Using SALib for sensitivity analysis

We can then proceed with the analysis, first using a histogram to visualize output distributions for each outcome:

[16]:
fig, ax = plt.subplots(1,len(results.columns), sharey=True)

for i, n in enumerate(results.columns):
    ax[i].hist(results[n], 20)
    ax[i].set_xlabel(n)
ax[0].set_ylabel('Counts')

fig.set_size_inches(10,4)
fig.subplots_adjust(wspace=0.1)

plt.show()
_images/_docs_SALib_ipyparallel_26_0.png

Bivariate scatter plots can be useful to visualize relationships between each input parameter and the outputs. Taking the outcome for the average sheep count as an example, we obtain the following, using the scipy library to calculate the Pearson correlation coefficient (r) for each parameter, and the seaborn library to plot a linear trend fit.

[17]:
import scipy

nrow=2
ncol=3

fig, ax = plt.subplots(nrow, ncol, sharey=True)

y = results['Avg. sheep']

for i, a in enumerate(ax.flatten()):
    x = param_values[:,i]
    sns.regplot(x, y, ax=a, ci=None, color='k',scatter_kws={'alpha':0.2, 's':4, 'color':'gray'})
    pearson = scipy.stats.pearsonr(x, y)
    a.annotate("r: {:6.3f}".format(pearson[0]), xy=(0.15, 0.85), xycoords='axes fraction',fontsize=13)
    if divmod(i,ncol)[1]>0:
        a.get_yaxis().set_visible(False)
    a.set_xlabel(problem['names'][i])
    a.set_ylim([0,1.1*np.max(y)])

fig.set_size_inches(9,9,forward=True)
fig.subplots_adjust(wspace=0.2, hspace=0.3)

plt.show()
_images/_docs_SALib_ipyparallel_28_0.png

This indicates a positive relationship between the “sheep-gain-from-food” parameter and the mean sheep count, and negative relationships for the “wolf-gain-from-food” and “wolf-reproduce” parameters.
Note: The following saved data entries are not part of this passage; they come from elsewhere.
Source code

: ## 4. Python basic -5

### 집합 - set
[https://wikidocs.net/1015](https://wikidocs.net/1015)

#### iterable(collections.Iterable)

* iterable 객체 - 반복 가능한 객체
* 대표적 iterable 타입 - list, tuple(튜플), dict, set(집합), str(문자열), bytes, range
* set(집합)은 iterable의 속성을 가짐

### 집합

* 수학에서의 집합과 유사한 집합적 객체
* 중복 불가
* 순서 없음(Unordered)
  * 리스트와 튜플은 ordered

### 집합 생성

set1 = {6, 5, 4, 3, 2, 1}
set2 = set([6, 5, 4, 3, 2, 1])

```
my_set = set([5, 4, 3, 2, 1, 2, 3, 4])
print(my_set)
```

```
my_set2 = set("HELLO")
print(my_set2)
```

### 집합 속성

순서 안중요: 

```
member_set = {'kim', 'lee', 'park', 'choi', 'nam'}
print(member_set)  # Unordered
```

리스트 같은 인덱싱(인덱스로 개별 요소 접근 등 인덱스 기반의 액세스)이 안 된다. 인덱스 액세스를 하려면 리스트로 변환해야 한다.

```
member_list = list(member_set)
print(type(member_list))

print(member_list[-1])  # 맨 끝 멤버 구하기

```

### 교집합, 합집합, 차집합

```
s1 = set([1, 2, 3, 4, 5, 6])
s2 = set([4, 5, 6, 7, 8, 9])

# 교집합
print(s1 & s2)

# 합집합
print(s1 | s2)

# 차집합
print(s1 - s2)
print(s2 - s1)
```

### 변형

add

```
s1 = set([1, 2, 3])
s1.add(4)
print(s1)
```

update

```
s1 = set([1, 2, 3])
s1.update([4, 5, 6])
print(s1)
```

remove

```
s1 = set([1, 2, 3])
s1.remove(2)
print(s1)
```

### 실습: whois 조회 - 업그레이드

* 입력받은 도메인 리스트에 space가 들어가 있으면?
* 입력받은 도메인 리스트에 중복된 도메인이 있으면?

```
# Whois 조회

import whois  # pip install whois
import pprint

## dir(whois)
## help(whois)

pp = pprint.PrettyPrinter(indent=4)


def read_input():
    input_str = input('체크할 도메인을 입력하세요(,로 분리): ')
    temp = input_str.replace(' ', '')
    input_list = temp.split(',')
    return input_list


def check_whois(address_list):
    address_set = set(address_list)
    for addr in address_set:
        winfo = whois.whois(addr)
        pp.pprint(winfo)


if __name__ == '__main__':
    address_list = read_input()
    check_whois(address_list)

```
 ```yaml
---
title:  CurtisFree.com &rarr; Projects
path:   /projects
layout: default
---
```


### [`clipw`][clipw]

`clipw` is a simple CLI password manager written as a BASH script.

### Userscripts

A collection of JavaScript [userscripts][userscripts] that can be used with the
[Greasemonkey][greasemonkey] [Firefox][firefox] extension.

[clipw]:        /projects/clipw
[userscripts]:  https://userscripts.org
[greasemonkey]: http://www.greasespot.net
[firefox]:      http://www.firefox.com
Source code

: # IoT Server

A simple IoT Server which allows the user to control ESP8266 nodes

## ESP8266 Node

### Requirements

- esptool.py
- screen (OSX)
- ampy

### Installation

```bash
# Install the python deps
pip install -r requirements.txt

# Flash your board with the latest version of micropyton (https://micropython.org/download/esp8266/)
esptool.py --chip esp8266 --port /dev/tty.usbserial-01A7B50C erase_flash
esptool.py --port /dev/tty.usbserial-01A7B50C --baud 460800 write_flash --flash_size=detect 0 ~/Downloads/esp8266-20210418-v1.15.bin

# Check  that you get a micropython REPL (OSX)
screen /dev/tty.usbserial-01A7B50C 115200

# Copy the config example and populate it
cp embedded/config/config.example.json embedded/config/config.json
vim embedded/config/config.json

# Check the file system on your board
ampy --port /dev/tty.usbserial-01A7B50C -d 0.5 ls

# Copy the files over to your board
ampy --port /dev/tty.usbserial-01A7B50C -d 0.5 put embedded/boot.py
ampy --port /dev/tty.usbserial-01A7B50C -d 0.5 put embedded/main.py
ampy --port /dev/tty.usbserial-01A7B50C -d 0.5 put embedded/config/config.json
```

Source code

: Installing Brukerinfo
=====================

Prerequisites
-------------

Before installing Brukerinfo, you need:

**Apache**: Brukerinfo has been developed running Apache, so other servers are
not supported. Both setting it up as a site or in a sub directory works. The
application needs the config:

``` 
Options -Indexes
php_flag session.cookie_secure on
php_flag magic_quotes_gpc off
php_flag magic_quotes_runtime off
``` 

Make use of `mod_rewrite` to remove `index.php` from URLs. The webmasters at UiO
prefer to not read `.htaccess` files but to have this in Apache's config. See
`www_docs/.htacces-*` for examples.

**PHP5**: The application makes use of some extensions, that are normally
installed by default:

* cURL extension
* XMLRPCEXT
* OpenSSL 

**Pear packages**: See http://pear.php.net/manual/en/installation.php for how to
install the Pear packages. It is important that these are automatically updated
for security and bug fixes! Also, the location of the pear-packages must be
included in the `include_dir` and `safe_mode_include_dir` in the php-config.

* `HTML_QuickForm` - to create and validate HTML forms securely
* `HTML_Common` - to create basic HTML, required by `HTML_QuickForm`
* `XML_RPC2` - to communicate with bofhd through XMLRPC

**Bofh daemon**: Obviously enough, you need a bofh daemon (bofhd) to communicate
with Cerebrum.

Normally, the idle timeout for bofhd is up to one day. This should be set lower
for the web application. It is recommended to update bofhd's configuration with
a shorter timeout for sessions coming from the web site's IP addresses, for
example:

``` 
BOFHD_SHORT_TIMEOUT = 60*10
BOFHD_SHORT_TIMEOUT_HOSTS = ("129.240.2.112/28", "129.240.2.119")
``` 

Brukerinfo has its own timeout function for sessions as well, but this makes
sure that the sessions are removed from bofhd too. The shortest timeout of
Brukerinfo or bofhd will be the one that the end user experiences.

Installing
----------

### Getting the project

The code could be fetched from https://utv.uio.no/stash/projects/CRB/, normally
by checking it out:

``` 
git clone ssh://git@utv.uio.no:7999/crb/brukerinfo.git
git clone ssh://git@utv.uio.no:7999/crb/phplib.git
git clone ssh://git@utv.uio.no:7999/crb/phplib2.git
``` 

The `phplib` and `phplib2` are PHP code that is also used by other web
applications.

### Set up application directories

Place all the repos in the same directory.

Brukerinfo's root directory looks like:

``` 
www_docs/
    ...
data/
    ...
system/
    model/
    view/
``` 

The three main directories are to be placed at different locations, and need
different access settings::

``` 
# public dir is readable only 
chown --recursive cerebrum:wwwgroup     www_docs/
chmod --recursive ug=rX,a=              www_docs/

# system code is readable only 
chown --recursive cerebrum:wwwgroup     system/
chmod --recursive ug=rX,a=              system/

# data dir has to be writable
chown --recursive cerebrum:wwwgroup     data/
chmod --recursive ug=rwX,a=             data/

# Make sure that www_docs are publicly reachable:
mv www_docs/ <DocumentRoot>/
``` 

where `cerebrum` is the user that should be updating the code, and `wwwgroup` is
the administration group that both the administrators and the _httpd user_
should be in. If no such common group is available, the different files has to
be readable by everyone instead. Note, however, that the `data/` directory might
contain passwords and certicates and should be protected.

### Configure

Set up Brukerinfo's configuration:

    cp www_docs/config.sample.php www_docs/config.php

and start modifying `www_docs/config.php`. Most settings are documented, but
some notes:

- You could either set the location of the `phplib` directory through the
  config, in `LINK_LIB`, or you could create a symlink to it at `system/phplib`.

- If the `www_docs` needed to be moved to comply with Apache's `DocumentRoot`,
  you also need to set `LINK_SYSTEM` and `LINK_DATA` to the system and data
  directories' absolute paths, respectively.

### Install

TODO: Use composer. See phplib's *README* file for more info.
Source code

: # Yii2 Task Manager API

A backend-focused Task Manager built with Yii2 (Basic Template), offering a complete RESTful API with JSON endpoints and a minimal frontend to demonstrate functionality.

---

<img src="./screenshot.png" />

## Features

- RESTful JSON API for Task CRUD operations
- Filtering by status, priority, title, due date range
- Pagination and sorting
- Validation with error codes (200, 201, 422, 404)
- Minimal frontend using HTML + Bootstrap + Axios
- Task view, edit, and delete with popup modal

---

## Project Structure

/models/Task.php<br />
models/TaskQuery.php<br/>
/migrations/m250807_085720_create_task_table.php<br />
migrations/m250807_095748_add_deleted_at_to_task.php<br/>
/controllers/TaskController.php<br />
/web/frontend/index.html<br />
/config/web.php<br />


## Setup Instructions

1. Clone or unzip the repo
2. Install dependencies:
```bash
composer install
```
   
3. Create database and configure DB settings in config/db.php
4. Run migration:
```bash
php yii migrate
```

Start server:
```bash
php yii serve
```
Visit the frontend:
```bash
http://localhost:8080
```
We can then use SALib to calculate first-order (S1), second-order (S2) and total (ST) Sobol indices, to estimate each input’s contribution to output variance as well as input interactions (again using the mean sheep count). By default, 95% confidence intervals are estimated for each index.

[18]:
Si = sobol.analyze(problem, results['Avg. sheep'].values, calc_second_order=True, print_to_console=False)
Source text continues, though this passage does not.